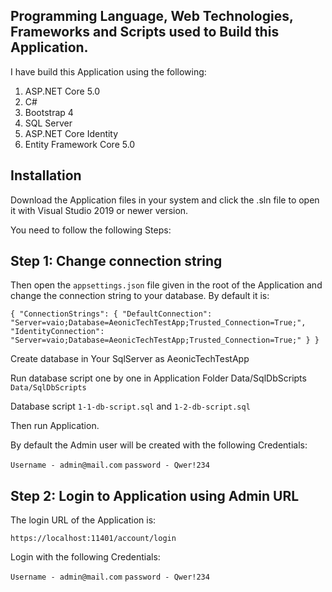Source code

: ## Programming Language, Web Technologies, Frameworks and Scripts used to Build this Application.

I have build this Application using the following:

1. ASP.NET Core 5.0
2. C#
3. Bootstrap 4
4. SQL Server
5. ASP.NET Core Identity
6. Entity Framework Core 5.0

## Installation

Download the Application files in your system and click the .sln file to open it with Visual Studio 2019 or newer version. 

You need to follow the following Steps:

## Step 1: Change connection string

Then open the `appsettings.json` file given in the root of the Application and change the connection string to your database. By default it is:

`
{
  "ConnectionStrings": {
    "DefaultConnection": "Server=vaio;Database=AeonicTechTestApp;Trusted_Connection=True;",
    "IdentityConnection": "Server=vaio;Database=AeonicTechTestApp;Trusted_Connection=True;"
 }
}
`

Create database in Your SqlServer as AeonicTechTestApp

Run database script one by one in Application Folder Data/SqlDbScripts `Data/SqlDbScripts`

Database script `1-1-db-script.sql` and `1-2-db-script.sql`

Then run Application.

By default the Admin user will be created with the following Credentials:

`Username - admin@mail.com`
`password - Qwer!234`

## Step 2: Login to Application using Admin URL

The login URL of the Application is:

`https://localhost:11401/account/login`

Login with the following Credentials:

`Username - admin@mail.com`
`password - Qwer!234`
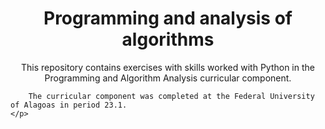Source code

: <h1 align="center"> Programming and analysis of algorithms </h1>

   <p align="center">
        This repository contains exercises with skills worked with Python in the Programming and Algorithm Analysis curricular component.

        The curricular component was completed at the Federal University of Alagoas in period 23.1.
    </p>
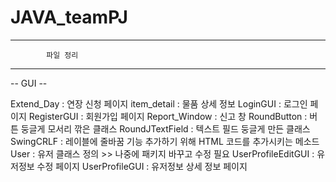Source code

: # JAVA_teamPJ

------------------------------------------------------------------
			파일 정리
------------------------------------------------------------------


-- GUI --

Extend_Day : 연장 신청 페이지
item_detail : 물품 상세 정보
LoginGUI : 로그인 페이지
RegisterGUI : 회원가입 페이지
Report_Window : 신고 창
RoundButton : 버튼 둥글게 모서리 깎은 클래스
RoundJTextField : 텍스트 필드 둥글게 만든 클래스
SwingCRLF : 레이블에 줄바꿈 기능 추가하기 위해 HTML 코드를 추가시키는 메소드
User : 유저 클래스 정의 >> 나중에 패키지 바꾸고 수정 필요
UserProfileEditGUI : 유저정보 수정 페이지
UserProfileGUI : 유저정보 상세 정보 페이지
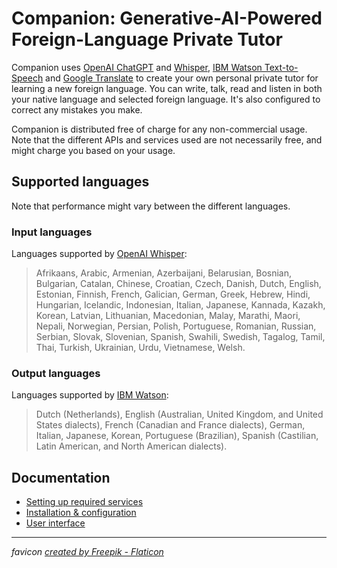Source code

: # Companion: Generative-AI-Powered Foreign-Language Private Tutor

Companion uses [OpenAI ChatGPT](https://chat.openai.com) and [Whisper](https://openai.com/research/whisper), 
[IBM Watson Text-to-Speech](https://www.ibm.com/demos/live/tts-demo/self-service/home) and 
[Google Translate](https://translate.google.com/) to create your own personal
private tutor for learning a new foreign language. You can write, talk, read and listen 
in both your native language and selected foreign language. It's also configured to correct any mistakes you make.

Companion is distributed free of charge for any non-commercial usage. Note that the different APIs
and services used are not necessarily free, and might charge you based on your usage. 

## Supported languages
Note that performance might vary between the different languages.

### Input languages
Languages supported by [OpenAI Whisper](https://help.openai.com/en/articles/7031512-whisper-api-faq):

> Afrikaans, Arabic, Armenian, Azerbaijani, Belarusian, Bosnian, Bulgarian, Catalan, Chinese, Croatian, Czech, Danish, Dutch, English, Estonian, Finnish, French, Galician, German, Greek, Hebrew, Hindi, Hungarian, Icelandic, Indonesian, Italian, Japanese, Kannada, Kazakh, Korean, Latvian, Lithuanian, Macedonian, Malay, Marathi, Maori, Nepali, Norwegian, Persian, Polish, Portuguese, Romanian, Russian, Serbian, Slovak, Slovenian, Spanish, Swahili, Swedish, Tagalog, Tamil, Thai, Turkish, Ukrainian, Urdu, Vietnamese, Welsh.

### Output languages
Languages supported by [IBM Watson](https://cloud.ibm.com/docs/text-to-speech?topic=text-to-speech-about#about-languages):

> Dutch (Netherlands), English (Australian, United Kingdom, and United States dialects), French (Canadian and France dialects),
German, Italian, Japanese, Korean, Portuguese (Brazilian), Spanish (Castilian, Latin American, and North American dialects).

## Documentation
* [Setting up required services](/markdown/setting_up.md)
* [Installation & configuration](/markdown/install.md)
* [User interface](/markdown/ui.md)

---

_favicon <a href="https://www.flaticon.com/free-icons/message" title="message icons">created by Freepik - Flaticon</a>_
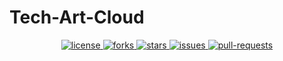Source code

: # Tech-Art-Cloud

<p align="center">
<a href="https://github.com/Dev-Huang1/Tech-Art-Cloud/blob/master/LICENSE" target="blank">
<img src="https://img.shields.io/github/license/Dev-Huang1/Tech-Art-Cloud?style=flat-square" alt="license" />
</a>
<a href="https://github.com/Dev-Huang1/Tech-Art-Cloud/fork" target="blank">
<img src="https://img.shields.io/github/forks/Dev-Huang1/Tech-Art-Cloud?style=flat-square" alt="forks"/>
</a>
<a href="https://github.com/Dev-Huang1/Tech-Art-Cloud/stargazers" target="blank">
<img src="https://img.shields.io/github/stars/Dev-Huang1/Tech-Art-Cloud?style=flat-square" alt="stars"/>
</a>
<a href="https://github.com/Dev-Huang1/Tech-Art-Cloud/issues" target="blank">
<img src="https://img.shields.io/github/issues/Dev-Huang1/Tech-Art-Cloud?style=flat-square" alt="issues"/>
</a>
<a href="https://github.com/Dev-Huang1/Tech-Art-Cloud/pulls" target="blank">
<img src="https://img.shields.io/github/issues-pr/Dev-Huang1/Tech-Art-Cloud?style=flat-square" alt="pull-requests"/>
</a>
</p>
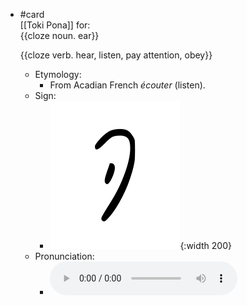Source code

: - #card  
  [[Toki Pona]] for:  
  {{cloze noun. ear}}
  
  {{cloze verb. hear, listen, pay attention, obey}}
	- Etymology:
		- From Acadian French *écouter* (listen).
	- Sign:
		- ![Kute_-_sitelen_pona_in_Sonja_Lang's_handwriting.svg](../assets/Kute_-_sitelen_pona_in_Sonja_Lang's_handwriting_1657537391788_0.svg){:width 200}
	- Pronunciation:
		- ![](../assets/Toki_Pona_-_jan_Lakuse_-_kute_1657463664426_0.ogg)
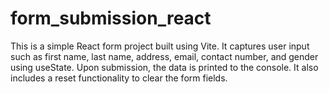# form_submission_react
This is a simple React form project built using Vite. It captures user input such as first name, last name, address, email, contact number, and gender using useState. Upon submission, the data is printed to the console. It also includes a reset functionality to clear the form fields.
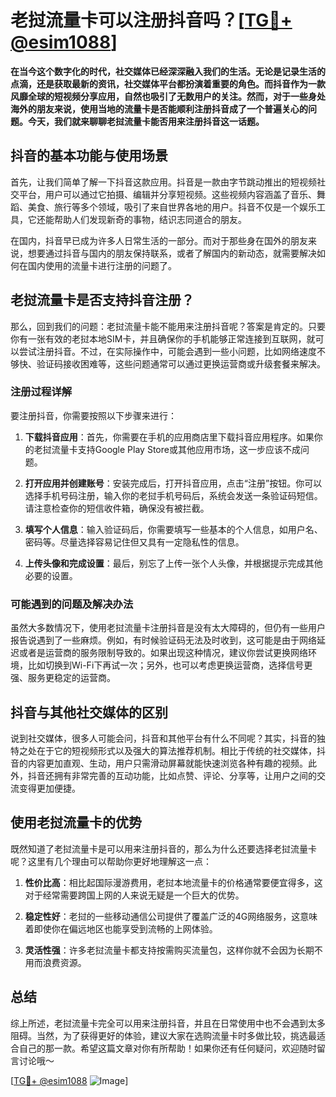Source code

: # 老挝流量卡可以注册抖音吗？[[TG💪+ @esim1088](https://t.me/s/esim1088)]

**在当今这个数字化的时代，社交媒体已经深深融入我们的生活。无论是记录生活的点滴，还是获取最新的资讯，社交媒体平台都扮演着重要的角色。而抖音作为一款风靡全球的短视频分享应用，自然也吸引了无数用户的关注。然而，对于一些身处海外的朋友来说，使用当地的流量卡是否能顺利注册抖音成了一个普遍关心的问题。今天，我们就来聊聊老挝流量卡能否用来注册抖音这一话题。**

## 抖音的基本功能与使用场景

首先，让我们简单了解一下抖音这款应用。抖音是一款由字节跳动推出的短视频社交平台，用户可以通过它拍摄、编辑并分享短视频。这些视频内容涵盖了音乐、舞蹈、美食、旅行等多个领域，吸引了来自世界各地的用户。抖音不仅是一个娱乐工具，它还能帮助人们发现新奇的事物，结识志同道合的朋友。

在国内，抖音早已成为许多人日常生活的一部分。而对于那些身在国外的朋友来说，想要通过抖音与国内的朋友保持联系，或者了解国内的新动态，就需要解决如何在国内使用的流量卡进行注册的问题了。

## 老挝流量卡是否支持抖音注册？

那么，回到我们的问题：老挝流量卡能不能用来注册抖音呢？答案是肯定的。只要你有一张有效的老挝本地SIM卡，并且确保你的手机能够正常连接到互联网，就可以尝试注册抖音。不过，在实际操作中，可能会遇到一些小问题，比如网络速度不够快、验证码接收困难等，这些问题通常可以通过更换运营商或升级套餐来解决。

### 注册过程详解

要注册抖音，你需要按照以下步骤来进行：

1. **下载抖音应用**：首先，你需要在手机的应用商店里下载抖音应用程序。如果你的老挝流量卡支持Google Play Store或其他应用市场，这一步应该不成问题。
   
2. **打开应用并创建账号**：安装完成后，打开抖音应用，点击“注册”按钮。你可以选择手机号码注册，输入你的老挝手机号码后，系统会发送一条验证码短信。请注意检查你的短信收件箱，确保没有被拦截。

3. **填写个人信息**：输入验证码后，你需要填写一些基本的个人信息，如用户名、密码等。尽量选择容易记住但又具有一定隐私性的信息。

4. **上传头像和完成设置**：最后，别忘了上传一张个人头像，并根据提示完成其他必要的设置。

### 可能遇到的问题及解决办法

虽然大多数情况下，使用老挝流量卡注册抖音是没有太大障碍的，但仍有一些用户报告说遇到了一些麻烦。例如，有时候验证码无法及时收到，这可能是由于网络延迟或者是运营商的服务限制导致的。如果出现这种情况，建议你尝试更换网络环境，比如切换到Wi-Fi下再试一次；另外，也可以考虑更换运营商，选择信号更强、服务更稳定的运营商。

## 抖音与其他社交媒体的区别

说到社交媒体，很多人可能会问，抖音和其他平台有什么不同呢？其实，抖音的独特之处在于它的短视频形式以及强大的算法推荐机制。相比于传统的社交媒体，抖音的内容更加直观、生动，用户只需滑动屏幕就能快速浏览各种有趣的视频。此外，抖音还拥有非常完善的互动功能，比如点赞、评论、分享等，让用户之间的交流变得更加便捷。

## 使用老挝流量卡的优势

既然知道了老挝流量卡是可以用来注册抖音的，那么为什么还要选择老挝流量卡呢？这里有几个理由可以帮助你更好地理解这一点：

1. **性价比高**：相比起国际漫游费用，老挝本地流量卡的价格通常要便宜得多，这对于经常需要跨国上网的人来说无疑是一个巨大的优势。

2. **稳定性好**：老挝的一些移动通信公司提供了覆盖广泛的4G网络服务，这意味着即使你在偏远地区也能享受到流畅的上网体验。

3. **灵活性强**：许多老挝流量卡都支持按需购买流量包，这样你就不会因为长期不用而浪费资源。

## 总结

综上所述，老挝流量卡完全可以用来注册抖音，并且在日常使用中也不会遇到太多阻碍。当然，为了获得更好的体验，建议大家在选购流量卡时多做比较，挑选最适合自己的那一款。希望这篇文章对你有所帮助！如果你还有任何疑问，欢迎随时留言讨论哦～ 

[[TG💪+ @esim1088](https://t.me/s/esim1088) ![Image](https://i.postimg.cc/4NQfJmqS/Snipaste-2025-05-13-00-14-12.png)]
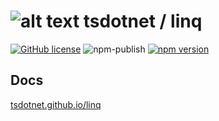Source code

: # ![alt text](https://avatars1.githubusercontent.com/u/64487547?s=30&amp;v=5 "tsdotnet") tsdotnet / linq

[![GitHub license](https://img.shields.io/badge/license-MIT-blue.svg?style=flat-square)](https://github.com/tsdotnet/linq/blob/master/LICENSE)
![npm-publish](https://github.com/tsdotnet/linq/workflows/npm-publish/badge.svg)
[![npm version](https://img.shields.io/npm/v/@tsdotnet/linq.svg?style=flat-square)](https://www.npmjs.com/package/@tsdotnet/linq)



## Docs

[tsdotnet.github.io/linq](https://tsdotnet.github.io/linq/)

■ **Task description**:
Show the lines of the entries that include the string "German", copying each in full.

■ **Task response**:
> Afrikaans, Arabic, Armenian, Azerbaijani, Belarusian, Bosnian, Bulgarian, Catalan, Chinese, Croatian, Czech, Danish, Dutch, English, Estonian, Finnish, French, Galician, German, Greek, Hebrew, Hindi, Hungarian, Icelandic, Indonesian, Italian, Japanese, Kannada, Kazakh, Korean, Latvian, Lithuanian, Macedonian, Malay, Marathi, Maori, Nepali, Norwegian, Persian, Polish, Portuguese, Romanian, Russian, Serbian, Slovak, Slovenian, Spanish, Swahili, Swedish, Tagalog, Tamil, Thai, Turkish, Ukrainian, Urdu, Vietnamese, Welsh.
German, Italian, Japanese, Korean, Portuguese (Brazilian), Spanish (Castilian, Latin American, and North American dialects).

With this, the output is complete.